Looking sombre in the pre-recorded speech and appealing for public unity, he said: “Decisions of the banks, and inadequate supervision by the central bank, are costing Cyprus many billions of euros.”
Christofias, a communist who was once Cyprus’s most popular politician, has taken the brunt of public discontent at perceived botched handling of the economic crisis on an island which prided itself for pulling through post-war turmoil after its split in a 1974 Turkish invasion triggered by a brief Greek inspired coup.
He is not seeking a second term in an election scheduled in February, and his AKEL communist party is trailing in opinion polls.

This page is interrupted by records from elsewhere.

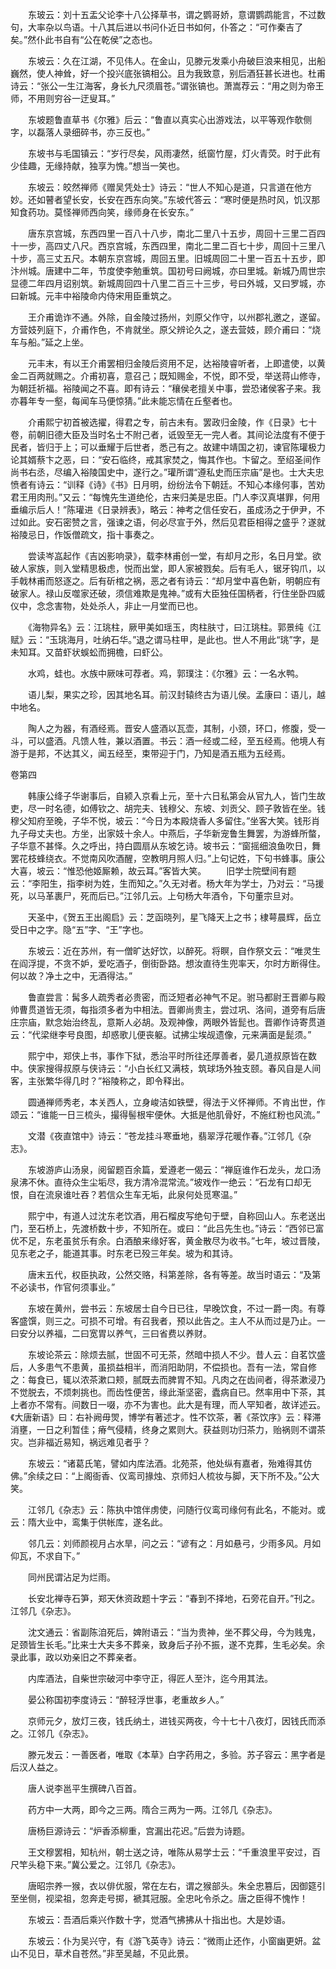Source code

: <!-- { "loadSidebar": true } -->
　　东玻云：刘十五盂父论李十八公择草书，谓之鹦哥娇，意谓鹦鹉能言，不过数句，大率杂以鸟语。十八其后进以书问仆近日书如何，仆答之：“可作秦吉了矣。”然仆此书自有“公在乾侯”之态也。 

　　东坡云：久在江湖，不见伟人。在金山，见滕元发乘小舟破巨浪来相见，出船巍然，使人神耸，好一个投兴底张镐相公。且为我致意，别后酒狂甚长进也。杜甫诗云：“张公一生江海客，身长九尺须眉苍。”谓张镐也。萧嵩荐云：“用之则为帝王师，不用则穷谷一迂叟耳。” 

　　东坡题鲁直草书《尔雅》后云：“鲁直以真实心出游戏法，以平等观作欹侧字，以磊落人录细碎书，亦三反也。” 

　　东坡书与毛国镇云：“岁行尽矣，风雨凄然，纸窗竹屋，灯火青荧。时于此有少佳趣，无缘持献，独享为愧。”想当一笑也。 

　　东坡云：皎然禅师《赠吴凭处士》诗云：“世人不知心是道，只言道在他方妙。还如瞽者望长安，长安在西东向笑。”东坡代答云：“寒时便是热时风，饥汉那知食药功。莫怪禅师西向笑，缘师身在长安东。” 

　　唐东京宫城，东西四里一百八十八步，南北二里八十五步，周回十三里二百四十一步，高四丈八尺。西京宫城，东西四里，南北二里二百七十步，周回十三里八十步，高三丈五尺。本朝东京宫城，周回五里。旧城周回二十里一百五十五步，即汴州城。唐建中二年，节度使李勉重筑。国初号曰阙城，亦曰里城。新城乃周世宗显德二年四月诏别筑。新城周回四十八里二百三十三步，号曰外城，又曰罗城，亦曰新城。元丰中裕陵命内侍宋用臣重筑之。 

　　王介甫诡诈不通。外除，自金陵过扬州，刘原父作守，以州郡礼邀之，遂留。方营妓列庭下，介甫作色，不肯就坐。原父辨论久之，遂去营妓，顾介甫曰：“烧车与船。”延之上坐。 

　　元丰末，有以王介甫罢相归金陵后资用不足，达裕陵睿听者，上即遣使，以黄金二百两就赐之。介甫初喜，意召己；既知赐金，不悦，即不受，举送蒋山修寺，为朝廷祈福。裕陵闻之不喜。即有诗云：“穰侯老擅关中事，尝恐诸侯客子来。我亦暮年专一壑，每闻车马便惊猜。”此未能忘情在丘壑者也。 

　　介甫熙宁初首被选擢，得君之专，前古未有。罢政归金陵，作《日录》七十卷，前朝旧德大臣及当时名士不附己者，诋毁至无一完人者。其间论法度有不便于民者，皆归于上；可以垂耀于后世者，悉己有之。故建中靖国之初，谏官陈瓘极力论其婿蔡卞之恶，曰：“安石临终，戒其家焚之，悔其作也。卞留之。至绍圣间作尚书右丞，尽编入裕陵国史中，遂行之。”瓘所谓“遵私史而压宗庙”是也。士大夫忠愤者有诗云：“训释《诗》《书》日月明，纷纷法令下朝廷。不知心本缘何事，苦劝君王用肉刑。”又云：“每愧先生道绝伦，古来归美是忠臣。门人李汉真堪罪，何用垂编示后人！”陈瓘进《日录辨表》，略云：神考之信任安石，虽成汤之于伊尹，不过如此。安石密赞之言，强谏之语，何必尽宣于外，然后见君臣相得之盛乎？遂就裕陵忌日，作饭僧疏文，指十事奏之。 

　　尝读岑嵓起作《吉凶影响录》，载李林甫创一堂，有却月之形，名日月堂。欲破人家族，则入堂精思极虑，悦而出堂，即人家被戮矣。后有毛人，锯牙钩爪，以手戟林甫而怒逐之。后有斫棺之祸，恶之者有诗云：“却月堂中喜色新，明朝应有破家人。禄山反噬家还破，须信难欺是鬼神。”或有大臣独任国柄者，行住坐卧四威仪中，念念害物，处处杀人，非止一月堂而已也。 

　　《海物异名》云：江珧柱，厥甲美如瑶玉，肉柱肤寸，曰江珧柱。郭景纯《江赋》云：“玉珧海月，吐纳石华。”退之谓马柱甲，是此也。世人不用此“珧”字，是未知耳。又苗虾状蜈蚣而拥檐，曰虾公。 

　　水鸡，蛙也。水族中厥味可荐者。鸡，郭璞注：《尔雅》云：一名水鸭。 

　　语儿梨，果实之珍，因其地名耳。前汉封辕终古为语儿侯。孟康曰：语儿，越中地名。 

　　陶人之为器，有酒经焉。晋安人盛酒以瓦壶，其制，小颈，环口，修腹，受一斗，可以盛酒。凡馈人牲，兼以酒置。书云：酒一经或二经，至五经焉。他境人有游于是邦，不达其义，闻五经至，束带迎于门，乃知是酒五瓶为五经焉。 
 
卷第四

　　韩康公绛子华谢事后，自颍入京看上元，至十六日私第会从官九人，皆门生故吏，尽一时名德，如傅钦之、胡完夫、钱穆父、东坡、刘贡父、顾子敦皆在坐。钱穆父知府至晚，子华不悦，坡云：“今日为本殿烧香人多留住。”坐客大笑。钱形肖九子母丈夫也。方坐，出家妓十余人。中燕后，子华新宠鲁生舞罢，为游蜂所螫，子华意不甚怿。久之呼出，持白圆扇从东坡乞诗。坡书云：“窗摇细浪鱼吹日，舞罢花枝蜂绕衣。不觉南风吹酒醒，空教明月照人归。”上句记姓，下句书蜂事。康公大喜，坡云：“惟恐他姬厮赖，故云耳。”客皆大笑。 
　　旧学士院壁间有题云：“李阳生，指李树为姓，生而知之。”久无对者。杨大年为学士，乃对云：“马援死，以马革裹尸，死而后已。”江邻几云。上句杨大年酒令，下句董宗旦对。 

　　天圣中，《贺五王出阁启》云：芝函晓列，星飞降天上之书；棣萼晨辉，岳立受日中之字。隐“五”字、“王”字也。 

　　东坡云：近在苏州，有一僧旷达好饮，以醉死。将瞑，自作祭文云：“唯灵生在阎浮提，不贪不妒，爱吃酒子，倒街卧路。想汝直待生兜率天，尔时方断得住。何以故？净土之中，无酒得沽。” 

　　鲁直尝言：髯多人疏秀者必贵密，而泛短者必神气不足。驸马都尉王晋卿与殿帅曹贯道皆无须，每指须多者为中相法。晋卿尚贵主，尝过巩、洛间，道旁有后唐庄宗庙，默念始治终乱，意斯人必胡。及观神像，两眼外皆髭也。晋卿作诗寄贯道云：“代梁继李号良图，却惑歌儿便丧躯。试拂尘埃觇遗像，元来满面是髭须。” 

　　熙宁中，郑侠上书，事作下狱，悉治平时所往还厚善者，晏几道叔原皆在数中。侠家搜得叔原与侠诗云：“小白长红又满枝，筑球场外独支颐。春风自是人间客，主张繁华得几时？”裕陵称之，即令释出。 

　　圆通禅师秀老，本关西人，立身峻洁如铁壁，得法于义怀禅师。不肯出世，作颂云：“谁能一日三梳头，撮得髻根牢便休。大抵是他肌骨好，不施红粉也风流。” 

　　文潜《夜直馆中》诗云：“苍龙挂斗寒垂地，翡翠浮花暖作春。”江邻几《杂志》。 

　　东坡游庐山汤泉，阅留题百余篇，爱遵老一偈云：“禅庭谁作石龙头，龙口汤泉沸不休。直待众生尘垢尽，我方清冷混常流。”坡戏作一绝云：“石龙有口却无恨，自在流泉谁吐吞？若信众生车无垢，此泉何处觅寒温。” 

　　熙宁中，有道人过沈东老饮酒，用石榴皮写绝句于壁，自称回山人。东老送出门，至石桥上，先渡桥数十步，不知所在。或曰：“此吕先生也。”诗云：“西邻已富优不足，东老虽贫乐有余。白酒酿来缘好客，黄金散尽为收书。”七年，坡过晋陵，见东老之子，能道其事。时东老已殁三年矣。坡为和其诗。 

　　唐末五代，权臣执政，公然交赂，科第差除，各有等差。故当时语云：“及第不必读书，作官何须事业。” 

　　东坡在黄州，尝书云：东坡居士自今日已往，早晚饮食，不过一爵一肉。有尊客盛馔，则三之。可损不可增。有召我者，预以此告之。主人不从而过是乃止。一曰安分以养福，二曰宽胃以养气，三曰省费以养财。 

　　东坡论茶云：除烦去腻，世固不可无茶，然暗中损人不少。昔人云：自茗饮盛后，人多患气不患黄，虽损益相半，而消阳助阴，不偿损也。吾有一法，常自修之：每食已，辄以浓茶漱口颊，腻既去而脾胃不知。凡肉之在齿间者，得茶漱浸乃不觉脱去，不烦刺挑也。而齿性便苦，缘此渐坚密，蠹病自已。然率用中下茶，其上者亦不常有。间数日一啜，亦不为害也。此大是有理，而人罕知者，故详述云。《大唐新语》曰：右补阙毋焸，博学有著述才。性不饮茶，著《茶饮序》云：释滞消壅，一日之利暂佳；瘠气侵精，终身之累则大。获益则功归茶力，贻祸则不谓茶灾。岂非福近易知，祸远难见者乎？ 

　　东坡云：“诸葛氏笔，譬如内库法酒。北苑茶，他处纵有嘉者，殆难得其仿佛。”余续之曰：“上阁衙香、仪鸾司掾烛、京师妇人梳妆与脚，天下所不及。”公大笑。 

　　江邻几《杂志》云：陈执中馆伴虏使，问随行仪鸾司缘何有此名，不能对。或云：隋大业中，鸾集于供帐库，遂名此。 

　　邻几云：刘师颜视月占水旱，问之云：“谚有之：月如悬弓，少雨多风。月如仰瓦，不求自下。” 

　　同州民谓沾足为烂雨。 

　　长安北禅寺石笋，郑天休资政题十字云：“春到不择地，石旁花自开。”刊之。江邻几《杂志》。 

　　沈文通云：省副陈洎死后，婢附语云：“当为贵神，坐不葬父母，今为贱鬼，足颈皆生长毛。”比来士大夫多不葬亲，致身后子孙不振，遂不克葬，生毛必矣。余录此事，政以劝亲旧之不葬亲者。 

　　内库酒法，自柴世宗破河中李守正，得匠人至汴，迄今用其法。 

　　晏公称国初李度诗云：“醉轻浮世事，老重故乡人。” 

　　京师元夕，放灯三夜，钱氏纳土，进钱买两夜，今十七十八夜灯，因钱氏而添之。江邻几《杂志》。 

　　滕元发云：一善医者，唯取《本草》白字药用之，多验。苏子容云：黑字者是后汉人益之。 

　　唐人说李邕平生撰碑八百首。 

　　药方中一大两，即今之三两。隋合三两为一两。江邻几《杂志》。 

　　唐杨巨源诗云：“炉香添柳重，宫漏出花迟。”后尝为诗题。 

　　王文穆罢相，知杭州，朝士送之诗，唯陈从易学士云：“千重浪里平安过，百尺竿头稳下来。”冀公爱之。江邻几《杂志》。 

　　唐昭宗养一猴，衣以俳优服，常在左右，谓之猴部头。朱全忠篡后，因御筵引至坐侧，视梁祖，忽奔走号掷，褫其冠服。全忠叱令杀之。唐之臣得不愧怍！ 

　　东坡云：吾酒后乘兴作数十字，觉酒气拂拂从十指出也。大是妙语。 

　　东坡云：仆为吴兴守，有《游飞英寺》诗云：“微雨止还作，小窗幽更妍。盆山不见日，草术自苍然。”非至吴越，不见此景。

A preliminary deal between Cyprus and lenders has set 10 billion euros in aid to banks, but this is provisional pending an interim assessment by external consultants expected by Dec. 7.

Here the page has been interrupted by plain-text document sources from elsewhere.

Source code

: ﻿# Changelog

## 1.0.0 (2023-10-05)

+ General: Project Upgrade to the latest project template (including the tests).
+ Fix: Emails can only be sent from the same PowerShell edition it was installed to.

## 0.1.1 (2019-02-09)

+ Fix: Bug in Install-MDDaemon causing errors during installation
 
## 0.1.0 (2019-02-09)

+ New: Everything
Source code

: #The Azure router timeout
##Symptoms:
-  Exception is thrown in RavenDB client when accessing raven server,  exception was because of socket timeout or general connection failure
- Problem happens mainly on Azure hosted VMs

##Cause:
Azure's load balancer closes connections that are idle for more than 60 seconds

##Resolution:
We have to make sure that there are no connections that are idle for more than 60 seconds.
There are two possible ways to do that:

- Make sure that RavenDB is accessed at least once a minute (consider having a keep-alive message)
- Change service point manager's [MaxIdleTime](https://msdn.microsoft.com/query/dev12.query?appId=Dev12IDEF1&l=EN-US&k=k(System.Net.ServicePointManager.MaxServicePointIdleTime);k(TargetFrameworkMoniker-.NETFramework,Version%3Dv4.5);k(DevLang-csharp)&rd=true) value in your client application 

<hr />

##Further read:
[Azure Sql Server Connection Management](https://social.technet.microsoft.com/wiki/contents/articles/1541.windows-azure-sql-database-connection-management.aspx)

In addition, Cyprus will over the four years to 2016 have to reschedule an estimated 6.0 billion euros in maturing debt, and will also require 1.5 billion euros to plug deficits until then, finance ministry sources say.
Authorities have pledged to cut salaries in the public sector by between 6.5 percent and 12.5 percent, suspend wage indexation, introduce pension reform and extend retirement ages, introduce new tax calculation methods for real estate and incrementally increase taxes like VAT.
“I am the last person who will attempt to idealise this memorandum and attempt to whitewash things ... there are many measures which are truly painful, and measures which, under other circumstances I would not even discuss,” Christofias said.
Christofias has repeatedly blamed lax supervision by the former administration of Cyprus’s central bank and reckless expansion into Greece by the banks themselves for the mess the economy is in.
The former regulator, Athanasios Orphanides, denies the accusation. He has said Christofias failed to heed repeated warnings about fiscal slippage and bore some responsibility for the banks taking a hit when EU leaders decided to write down Greek bond values in late 2011.
Christofias did not refer specifically to this decision in his speech. “We have never claimed infallibility,” he said. “This however cannot be an excuse for blaming everything on the president and the government.” ($1 = 0.7642 euros) (Reporting By Michele Kambas; editing by Ron Askew)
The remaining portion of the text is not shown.